Daemons
========

In the :doc:`pipes` section I showed some examples of how servers can be built
using the `pipe_open` function. Such an approach is fine if you only want 
to use one protocol or address type. But real-world servers
may need to run on multiple routes, address, and interfaces. The
Daemon class offers some convenience methods for servers.

.. HINT::
    It's easy to use the Daemon class. Simply inherit from Daemon in a
    child class. Your class should have a msg_cb function for incoming messages.
    The class can store any state you need.

async def add_listener(self, proto, route)
^^^^^^^^^^^^^^^^^^^^^^^^^^^^^^^^^^^^^^^^^^^^

Add a new service to the daemon. Proto is TCP or UDP. Route is a Route
object returned from a route pool or the route function from Interface.

async def listen_all(self, proto, port, nic):
^^^^^^^^^^^^^^^^^^^^^^^^^^^^^^^^^^^^^^^^^^^^^^^

Listen on all addresses on a machine. The need for the NIC parameter is
as a standard function prototype for consistency. When you listen to
all addresses the service may be accessible from the Internet
and will be accessible on the LAN and loopback interface.
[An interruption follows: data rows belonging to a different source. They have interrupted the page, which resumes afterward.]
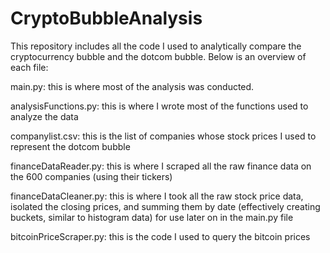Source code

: # CryptoBubbleAnalysis

This repository includes all the code I used to analytically compare the cryptocurrency bubble and the dotcom bubble. Below is an overview of each file: 

main.py: this is where most of the analysis was conducted. 

analysisFunctions.py: this is where I wrote most of the functions used to analyze the data

companylist.csv: this is the list of companies whose stock prices I used to represent the dotcom bubble

financeDataReader.py: this is where I scraped all the raw finance data on the 600 companies (using their tickers)

financeDataCleaner.py: this is where I took all the raw stock price data, isolated the closing prices, and summing them by date (effectively creating buckets, similar to histogram data) for use later on in the main.py file

bitcoinPriceScraper.py: this is the code I used to query the bitcoin prices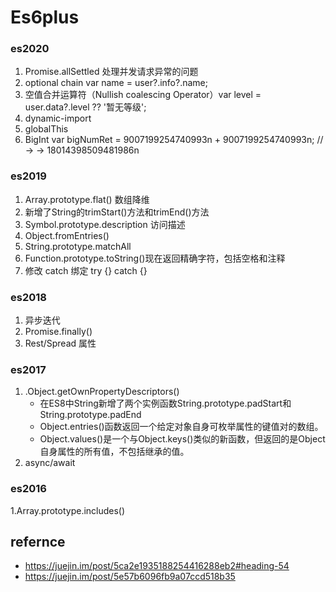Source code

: # Es6plus

### es2020

1. Promise.allSettled 处理并发请求异常的问题
2. optional chain var name = user?.info?.name;
3. 空值合并运算符（Nullish coalescing Operator）var level = user.data?.level ?? '暂无等级';
4. dynamic-import
5. globalThis
6. BigInt var bigNumRet = 9007199254740993n + 9007199254740993n; // -> -> 18014398509481986n

### es2019

1. Array.prototype.flat() 数组降维
2. 新增了String的trimStart()方法和trimEnd()方法
3. Symbol.prototype.description 访问描述
4. Object.fromEntries()
5. String.prototype.matchAll
6. Function.prototype.toString()现在返回精确字符，包括空格和注释
7. 修改 catch 绑定 try {} catch {}

### es2018

1. 异步迭代
2. Promise.finally()
3. Rest/Spread 属性

### es2017

1. .Object.getOwnPropertyDescriptors()
   - 在ES8中String新增了两个实例函数String.prototype.padStart和String.prototype.padEnd
   - Object.entries()函数返回一个给定对象自身可枚举属性的键值对的数组。
   - Object.values()是一个与Object.keys()类似的新函数，但返回的是Object自身属性的所有值，不包括继承的值。
2. async/await

### es2016

1.Array.prototype.includes()

## refernce

- https://juejin.im/post/5ca2e1935188254416288eb2#heading-54
- https://juejin.im/post/5e57b6096fb9a07ccd518b35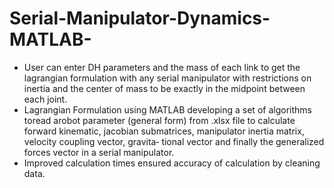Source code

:# Serial-Manipulator-Dynamics-MATLAB-
- User can enter DH parameters and the mass of each link to get the lagrangian formulation with any serial manipulator with restrictions on inertia and the center of mass to be exactly in the midpoint between each joint.
- Lagrangian Formulation using MATLAB developing a set of algorithms toread arobot parameter (general form) from .xlsx
file to calculate forward kinematic, jacobian submatrices, manipulator inertia matrix, velocity coupling vector, gravita‑
tional vector and finally the generalized forces vector in a serial manipulator.
- Improved calculation times ensured accuracy of calculation by cleaning data.
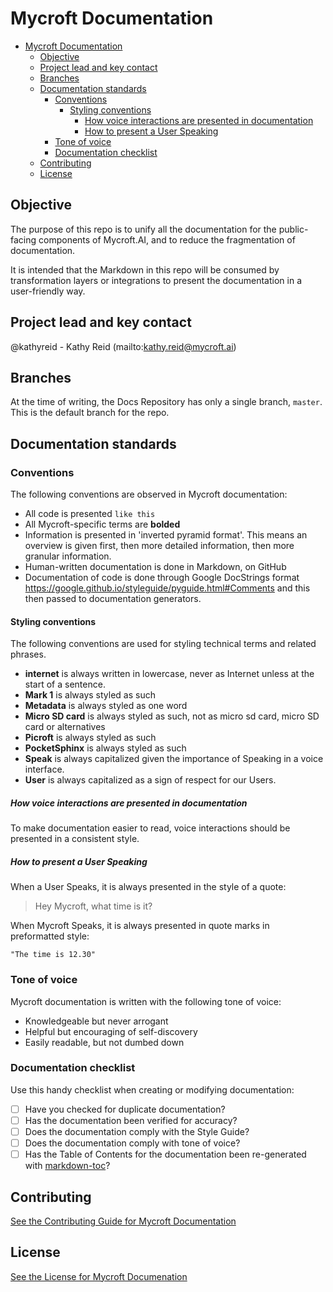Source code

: # Mycroft Documentation

- [Mycroft Documentation](#mycroft-documentation)
  * [Objective](#objective)
  * [Project lead and key contact](#project-lead-and-key-contact)
  * [Branches](#branches)
  * [Documentation standards](#documentation-standards)
    + [Conventions](#conventions)
      - [Styling conventions](#styling-conventions)
        * [How voice interactions are presented in documentation](#how-voice-interactions-are-presented-in-documentation)
        * [How to present a User Speaking](#how-to-present-a-user-speaking)
    + [Tone of voice](#tone-of-voice)
    + [Documentation checklist](#documentation-checklist)
  * [Contributing](#contributing)
  * [License](#license)

## Objective
The purpose of this repo is to unify all the documentation for the public-facing components of Mycroft.AI, and to reduce the fragmentation of documentation.

It is intended that the Markdown in this repo will be consumed by transformation layers or integrations to present the documentation in a user-friendly way.

## Project lead and key contact

@kathyreid - Kathy Reid (mailto:kathy.reid@mycroft.ai)

## Branches

At the time of writing, the Docs Repository has only a single branch, `master`. This is the default branch for the repo.

## Documentation standards

### Conventions

The following conventions are observed in Mycroft documentation:  

* All code is presented `like this`
* All Mycroft-specific terms are **bolded**
* Information is presented in 'inverted pyramid format'. This means an overview is given first, then more detailed information, then more granular information.
* Human-written documentation is done in Markdown, on GitHub
* Documentation of code is done through Google DocStrings format https://google.github.io/styleguide/pyguide.html#Comments and this then passed to documentation generators.


#### Styling conventions

The following conventions are used for styling technical terms and related phrases.

* **internet** is always written in lowercase, never as Internet unless at the start of a sentence.
* **Mark 1** is always styled as such
* **Metadata** is always styled as one word
* **Micro SD card** is always styled as such, not as micro sd card, micro SD card or alternatives
* **Picroft** is always styled as such
* **PocketSphinx** is always styled as such
* **Speak** is always capitalized given the importance of Speaking in a voice interface.
* **User** is always capitalized as a sign of respect for our Users.

##### How voice interactions are presented in documentation

To make documentation easier to read, voice interactions should be presented in a consistent style.

##### How to present a User Speaking

When a User Speaks, it is always presented in the style of a quote:

> Hey Mycroft, what time is it?

When Mycroft Speaks, it is always presented in quote marks in preformatted style:

`"The time is 12.30"`

### Tone of voice

Mycroft documentation is written with the following tone of voice:

* Knowledgeable but never arrogant
* Helpful but encouraging of self-discovery
* Easily readable, but not dumbed down

### Documentation checklist

Use this handy checklist when creating or modifying documentation:

- [ ] Have you checked for duplicate documentation?
- [ ] Has the documentation been verified for accuracy?
- [ ] Does the documentation comply with the Style Guide?
- [ ] Does the documentation comply with tone of voice?
- [ ] Has the Table of Contents for the documentation been re-generated with [markdown-toc](https://github.com/jonschlinkert/markdown-toc)?

## Contributing
[See the Contributing Guide for Mycroft Documentation](CONTRIBUTING.md)

## License
[See the License for Mycroft Documenation](LICENSE.md)
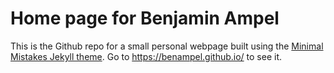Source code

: # Home page for Benjamin Ampel

This is the Github repo for a small personal webpage built using the [Minimal Mistakes Jekyll theme](https://github.com/mmistakes/minimal-mistakes). Go to https://benampel.github.io/ to see it.
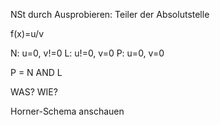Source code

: NSt durch Ausprobieren: Teiler der Absolutstelle

f(x)=u/v

N: u=0, v!=0
L: u!=0, v=0
P: u=0, v=0

P = N AND L


WAS? WIE?

Horner-Schema anschauen

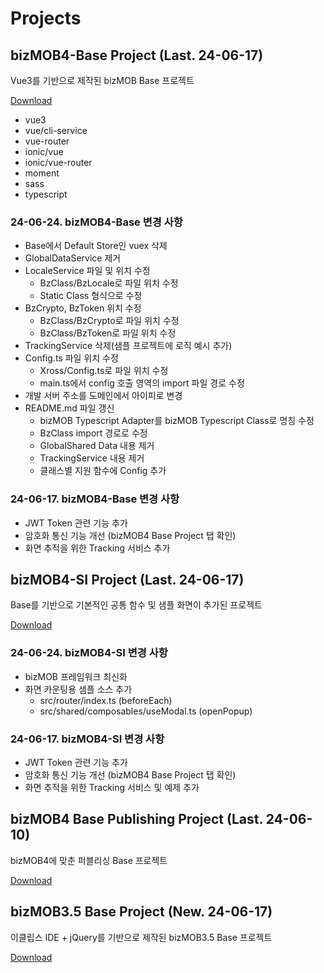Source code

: # Projects

## bizMOB4-Base Project (Last. 24-06-17)

Vue3를 기반으로 제작된 bizMOB Base 프로젝트

[Download](https://rireya.github.io/mcnc-study/file/bizMOB4Vue-Base.zip)

- vue3
- vue/cli-service
- vue-router
- ionic/vue
- ionic/vue-router
- moment
- sass
- typescript

### 24-06-24. bizMOB4-Base 변경 사항

- Base에서 Default Store인 vuex 삭제
- GlobalDataService 제거
- LocaleService 파일 및 위치 수정
  - BzClass/BzLocale로 파일 위치 수정
  - Static Class 형식으로 수정
- BzCrypto, BzToken 위치 수정
  - BzClass/BzCrypto로 파일 위치 수정
  - BzClass/BzToken로 파일 위치 수정
- TrackingService 삭제(샘플 프로젝트에 로직 예시 추가)
- Config.ts 파일 위치 수정
  - Xross/Config.ts로 파일 위치 수정
  - main.ts에서 config 호출 영역의 import 파일 경로 수정
- 개발 서버 주소를 도메인에서 아이피로 변경
- README.md 파일 갱신
  - bizMOB Typescript Adapter를 bizMOB Typescript Class로 명칭 수정
  - BzClass import 경로로 수정
  - GlobalShared Data 내용 제거
  - TrackingService 내용 제거
  - 클래스별 지원 함수에 Config 추가

### 24-06-17. bizMOB4-Base 변경 사항

- JWT Token 관련 기능 추가
- 암호화 통신 기능 개선 (bizMOB4 Base Project 탭 확인)
- 화면 추적을 위한 Tracking 서비스 추가

## bizMOB4-SI Project (Last. 24-06-17)

Base를 기반으로 기본적인 공통 함수 및 샘플 화면이 추가된 프로젝트

[Download](https://rireya.github.io/mcnc-study/file/bizMOB4Vue-SI.zip)

### 24-06-24. bizMOB4-SI 변경 사항

- bizMOB 프레임워크 최신화
- 화면 카운팅용 샘플 소스 추가
  - src/router/index.ts (beforeEach)
  - src/shared/composables/useModal.ts (openPopup)

### 24-06-17. bizMOB4-SI 변경 사항

- JWT Token 관련 기능 추가
- 암호화 통신 기능 개선 (bizMOB4 Base Project 탭 확인)
- 화면 추적을 위한 Tracking 서비스 및 예제 추가

## bizMOB4 Base Publishing Project (Last. 24-06-10)

bizMOB4에 맞춘 퍼블리싱 Base 프로젝트

[Download](https://rireya.github.io/mcnc-study/file/bizMOB4Vue-Publishing.zip)

## bizMOB3.5 Base Project (New. 24-06-17)

이클립스 IDE + jQuery를 기반으로 제작된 bizMOB3.5 Base 프로젝트

[Download](https://rireya.github.io/mcnc-study/file/bizMOB3.5jQuery-Base.zip)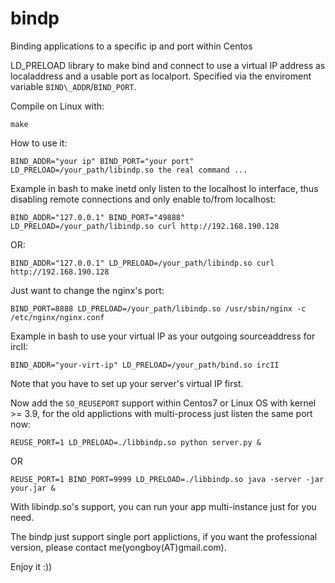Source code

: bindp
=====

Binding applications to a specific ip and port within Centos

LD\_PRELOAD library to make bind and connect to use a virtual IP address as localaddress and a usable port as localport. Specified via the enviroment variable `BIND\_ADDR`/`BIND_PORT`.

Compile on Linux with:

    make    

How to use it:

    BIND_ADDR="your ip" BIND_PORT="your port" LD_PRELOAD=/your_path/libindp.so the real command ...


Example in bash to make inetd only listen to the localhost
lo interface, thus disabling remote connections and only
enable to/from localhost:

    BIND_ADDR="127.0.0.1" BIND_PORT="49888" LD_PRELOAD=/your_path/libindp.so curl http://192.168.190.128

OR:

    BIND_ADDR="127.0.0.1" LD_PRELOAD=/your_path/libindp.so curl http://192.168.190.128

Just want to change the nginx's port:
        
    BIND_PORT=8888 LD_PRELOAD=/your_path/libindp.so /usr/sbin/nginx -c /etc/nginx/nginx.conf

Example in bash to use your virtual IP as your outgoing
sourceaddress for ircII:

    BIND_ADDR="your-virt-ip" LD_PRELOAD=/your_path/bind.so ircII

Note that you have to set up your server's virtual IP first.

Now add the `SO_REUSEPORT` support within Centos7 or Linux OS with kernel >= 3.9, for the old applictions with multi-process just listen the same port now:

    REUSE_PORT=1 LD_PRELOAD=./libbindp.so python server.py &

OR

    REUSE_PORT=1 BIND_PORT=9999 LD_PRELOAD=./libbindp.so java -server -jar your.jar &

With libindp.so's support, you can run your app multi-instance just for you need.

The bindp just support single port applictions, if you want the professional version, please contact me(yongboy(AT)gmail.com).

Enjoy it :))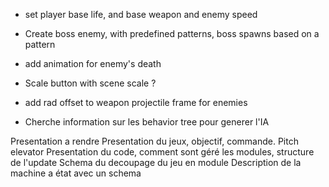 * set player base life, and base weapon and enemy speed


* Create boss enemy, with predefined patterns, boss spawns based on a pattern

* add animation for enemy's death


* Scale button with scene scale ?

* add rad offset to weapon projectile frame for enemies

* Cherche information sur les behavior tree pour generer l'IA

Presentation a rendre
Presentation du jeux, objectif, commande. Pitch elevator
Presentation du code, comment sont géré les modules, structure de l'update
Schema du decoupage du jeu en module
Description de la machine a état avec un schema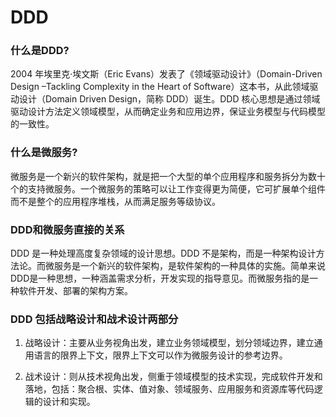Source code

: # DDD

### 什么是DDD?
  2004 年埃里克·埃文斯（Eric Evans）发表了《领域驱动设计》（Domain-Driven Design –Tackling Complexity in the Heart of Software）这本书，从此领域驱动设计（Domain Driven Design，简称 DDD）诞生。DDD 核心思想是通过领域驱动设计方法定义领域模型，从而确定业务和应用边界，保证业务模型与代码模型的一致性。

### 什么是微服务?
  微服务是一个新兴的软件架构，就是把一个大型的单个应用程序和服务拆分为数十个的支持微服务。一个微服务的策略可以让工作变得更为简便，它可扩展单个组件而不是整个的应用程序堆栈，从而满足服务等级协议。

### DDD和微服务直接的关系
  DDD 是一种处理高度复杂领域的设计思想。DDD 不是架构，而是一种架构设计方法论。而微服务是一个新兴的软件架构，是软件架构的一种具体的实施。简单来说DDD是一种思想，一种涵盖需求分析，开发实现的指导意见。而微服务指的是一种软件开发、部署的架构方案。

### DDD 包括战略设计和战术设计两部分

1. 战略设计：主要从业务视角出发，建立业务领域模型，划分领域边界，建立通用语言的限界上下文，限界上下文可以作为微服务设计的参考边界。

2. 战术设计：则从技术视角出发，侧重于领域模型的技术实现，完成软件开发和落地，包括：聚合根、实体、值对象、领域服务、应用服务和资源库等代码逻辑的设计和实现。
async def listen_loopback(self, proto, port, nic):
^^^^^^^^^^^^^^^^^^^^^^^^^^^^^^^^^^^^^^^^^^^^^^^^^^^^

Start listening on the loopback address. Whether it binds to IP4 / IP6
is based on the supported address families for the NIC you provide.
This function is useful for creating servers you want to make
accessible on just that computer. aionetiface's own rest_api and toxid
use this method.

async def listen_local(self, proto, port, nic):
^^^^^^^^^^^^^^^^^^^^^^^^^^^^^^^^^^^^^^^^^^^^^^^^^^

For IPv6 this function listens on a NICs link-local addresses. For
IPv4 it will listen on the NICs private addresses. For the latter
-- if there are forwarding rules setup or the node is not behind a
NAT -- this could mean making the service public.